Mavi Marmara yolcuları, İslami direnişin yalnızlaştırılmasını ve karşısında olmayı kabul etmeyerek, aynı zamanda onun Demokratik, liberal bir zemine çekilmesine de fırsat vermeme adına Gazze’de kardeşleriyle kucaklaşıp görüşebilmeyi hedeflemişlerdi.
Gemide can veren 9 Müslümanın kanını, israil’in son Gazze saldırısında şehit ettiği 1500 kişinin kanından bağımsız görmeyen yolcular, Filistin’in özgürlüğü mücadelesinde 1509 şehit verdik anlayışına sahip olmuş, ümmet bilinciyle bölgeye yaklaştıklarını ilan etmişlerdi.
Bu kadar hassas bir süreçte, yaralar daha tazeyken, bahsettiğimiz yüce ideallerin görmezden gelinip, konunun telefonda bir özür ve para konusuyla kapatılmaya çalışılmasının en çok şehit ailelerini ve gazileri yaraladığı maalesef görülemiyor.
Düşüncelerini dün bir basın toplantısıyla paylaşan yolcular, “Filistin topraklarının bir parçası olan Gazze’de abluka devam etmekte, kara, deniz ve hava koridorları rahatlıkla giriş ve çıkışların gerçekleşmesine imkân tanımayan bir kuşatmayla kapalı bulunmaktadır.
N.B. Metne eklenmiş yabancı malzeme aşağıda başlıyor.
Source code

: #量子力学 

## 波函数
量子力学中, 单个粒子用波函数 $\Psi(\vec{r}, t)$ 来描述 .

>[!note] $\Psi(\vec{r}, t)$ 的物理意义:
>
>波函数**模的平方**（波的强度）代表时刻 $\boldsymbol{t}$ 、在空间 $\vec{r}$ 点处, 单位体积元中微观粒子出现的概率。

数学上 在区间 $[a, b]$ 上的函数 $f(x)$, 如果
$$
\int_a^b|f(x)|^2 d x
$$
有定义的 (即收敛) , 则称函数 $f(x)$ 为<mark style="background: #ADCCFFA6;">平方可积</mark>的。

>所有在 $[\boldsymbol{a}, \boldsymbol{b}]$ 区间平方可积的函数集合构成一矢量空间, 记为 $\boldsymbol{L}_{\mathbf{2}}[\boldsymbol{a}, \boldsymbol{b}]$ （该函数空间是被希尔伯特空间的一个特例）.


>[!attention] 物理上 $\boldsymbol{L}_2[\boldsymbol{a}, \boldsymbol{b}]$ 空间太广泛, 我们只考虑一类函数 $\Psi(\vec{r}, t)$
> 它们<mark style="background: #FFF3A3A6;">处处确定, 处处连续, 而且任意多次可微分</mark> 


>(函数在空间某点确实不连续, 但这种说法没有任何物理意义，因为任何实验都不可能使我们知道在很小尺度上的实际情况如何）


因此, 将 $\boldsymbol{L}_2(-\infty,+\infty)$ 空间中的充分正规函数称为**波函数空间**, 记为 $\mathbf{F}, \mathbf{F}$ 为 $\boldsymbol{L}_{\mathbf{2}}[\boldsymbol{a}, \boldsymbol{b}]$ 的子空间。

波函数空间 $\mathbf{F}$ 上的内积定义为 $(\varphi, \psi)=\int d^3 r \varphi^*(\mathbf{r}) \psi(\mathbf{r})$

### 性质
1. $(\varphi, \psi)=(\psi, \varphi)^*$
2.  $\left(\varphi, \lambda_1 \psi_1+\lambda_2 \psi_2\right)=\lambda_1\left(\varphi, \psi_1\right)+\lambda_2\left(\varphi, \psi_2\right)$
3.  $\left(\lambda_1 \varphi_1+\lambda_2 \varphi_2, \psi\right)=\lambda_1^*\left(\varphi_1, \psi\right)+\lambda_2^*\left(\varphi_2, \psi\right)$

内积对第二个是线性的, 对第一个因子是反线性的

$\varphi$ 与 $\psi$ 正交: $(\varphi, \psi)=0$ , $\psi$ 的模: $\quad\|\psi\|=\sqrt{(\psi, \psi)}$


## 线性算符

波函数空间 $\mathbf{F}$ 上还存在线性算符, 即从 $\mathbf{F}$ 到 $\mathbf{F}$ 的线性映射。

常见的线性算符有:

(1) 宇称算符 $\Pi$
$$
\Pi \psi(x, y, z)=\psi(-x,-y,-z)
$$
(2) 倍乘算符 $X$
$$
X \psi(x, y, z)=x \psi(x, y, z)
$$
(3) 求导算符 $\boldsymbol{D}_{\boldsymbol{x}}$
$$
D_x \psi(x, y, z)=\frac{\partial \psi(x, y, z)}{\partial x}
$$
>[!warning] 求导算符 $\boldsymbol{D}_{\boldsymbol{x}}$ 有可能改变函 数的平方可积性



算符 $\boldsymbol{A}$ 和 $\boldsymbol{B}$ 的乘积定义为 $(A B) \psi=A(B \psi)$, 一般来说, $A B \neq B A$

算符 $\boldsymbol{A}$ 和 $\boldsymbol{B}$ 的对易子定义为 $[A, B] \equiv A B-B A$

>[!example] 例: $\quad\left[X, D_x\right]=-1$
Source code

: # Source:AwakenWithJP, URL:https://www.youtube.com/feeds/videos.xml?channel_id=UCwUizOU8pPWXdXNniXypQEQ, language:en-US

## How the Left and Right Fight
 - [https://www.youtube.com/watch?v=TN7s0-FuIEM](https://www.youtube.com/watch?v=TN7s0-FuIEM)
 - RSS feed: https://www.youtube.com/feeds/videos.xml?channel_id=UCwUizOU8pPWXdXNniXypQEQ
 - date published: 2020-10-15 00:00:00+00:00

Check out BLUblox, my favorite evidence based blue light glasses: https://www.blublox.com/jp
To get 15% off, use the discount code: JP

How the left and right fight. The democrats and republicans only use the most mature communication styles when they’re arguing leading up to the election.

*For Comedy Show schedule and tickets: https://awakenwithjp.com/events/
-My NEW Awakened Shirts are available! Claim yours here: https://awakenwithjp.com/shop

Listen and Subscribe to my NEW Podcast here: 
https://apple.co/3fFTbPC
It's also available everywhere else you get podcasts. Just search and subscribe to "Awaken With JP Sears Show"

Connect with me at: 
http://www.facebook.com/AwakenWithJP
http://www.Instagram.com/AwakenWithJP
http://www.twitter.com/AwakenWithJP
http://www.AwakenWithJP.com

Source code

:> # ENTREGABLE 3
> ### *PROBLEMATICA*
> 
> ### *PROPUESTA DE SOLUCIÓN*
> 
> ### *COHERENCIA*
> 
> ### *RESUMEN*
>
Bölge insanlarının sağlık, barınma ve beslenme ihtiyaçlarını rahatlıkla karşılayacağı serbest dolaşım imkânları sağlanmadan, Gazze halkının Akdeniz’de balıkçılık faaliyetlerini kolaylıkla sürdürebildiği görülmeden, dışarıdan kara ve deniz yoluyla yardımların Gazze’ye ulaşımı açık hale gelmeden, yani abluka tamamıyla kalkmadan bizler tazminat konusunun masaya yatırılmasına taraftar olmadığımızı belirtmek istiyoruz.” diyerek kararlı tutumlarını ortaya koymuşlardı.
T.C. ulus devleti adına yola çıkmayan, onu temsil etmeyen yolcular açısından, İsrail’in özrünün T.C. başbakanı tarafından kabul edilmesi bir anlam ifade etmemektedir. Bu kurgu, ancak başbakanın siyasi itibarını arttıran, O’nu bölge politikaları için önemli bir aktör haline getiren hamleler olarak görülmektedir.
Ayrıca, bu özür sürecinde, elinde yüzbinlerin kanı bulunan, bölgedeki emperyal politikaların sahibi olan ABD başkanı Obama’nın arabulucu olarak devreye girmesi de mazlumlarla alay etmek gibidir. Sen önce git Afganistan’da, Irak’ta döktüğün kanların hesabını ver, özrünü dile, israil’in bölge karakolu olmasını sağlayan desteğini geri çek ondan sonra böyle arabuluculuk işlerine kalkış demezler mi insana…
Bütün bu tuhaf işleyen süreçte israil’in özrünün gerçekçi olup olmadığının anlaşılabilmesi için sunulabilecek bazı şartların da olduğunu kabul ediyor ve onları da belirtmek istiyorum:
-İsrail işgal ettiği toprakları aşama aşama terk etmeye başlayacak,
-Topraklarından sürgün edilen 6 milyon Filistinli çıkarıldıkları evlerine yerleştirilecek,
-Filistin halkının kendi inancına uygun yönetimini inşa etmesine fırsat verilecek,
-İsrail bu işgal sürecindeki yıkımlarının ve döktüğü kanların bedellerini Filistin’in meşru yönetimine teslim edecek,
-İsrailli katliamlara karışan komutan ve liderler uluslararası mahkemede yargılanacak,
-İsrail’in işgal yönetimi adına tüm Filistin halkından bugüne kadarki yaşananlardan dolayı açık bir özür dilenecek.
Bu belirttiğimiz şartlarda açıkça görüldüğü üzere, hiçbir organizasyon kendisini Filistin halkından ve onların haklı davalarından bağımsız görmemeli, mücadele zemininin kaydırılmasına müsaade edilmemelidir.
Operasyondan değil, sadece operasyon esnasında orantısız ve kontrolsüz şiddet ve sonuçlarından dolayı özür dileyen Netenyahu’nun özrü hiçbir anlam ifade etmemekte, bu özrün, bölgesel yeni işgal ve sömürü politikalarının bir aracı olarak kullanılacağı açıkça görülmelidir.
Tevhid ehli mü’minlerin kontrolünde olan bir Mescid-i Aksa’da omuz omuza rahatlıkla namaz kılmadan, siyonistler geldikleri yerlerine geri dönmeden, o toprakların gerçek sahipleri Filistinliler evlerine, arazilerine kavuşmadan bizde seferlerimizi bitirmemeli, varlığımızı Ahmed Yasinler, Rantisiler, Nizar Reyyan’lar gibi bu yolda feda etmenin duasıyla yaşamalıyız.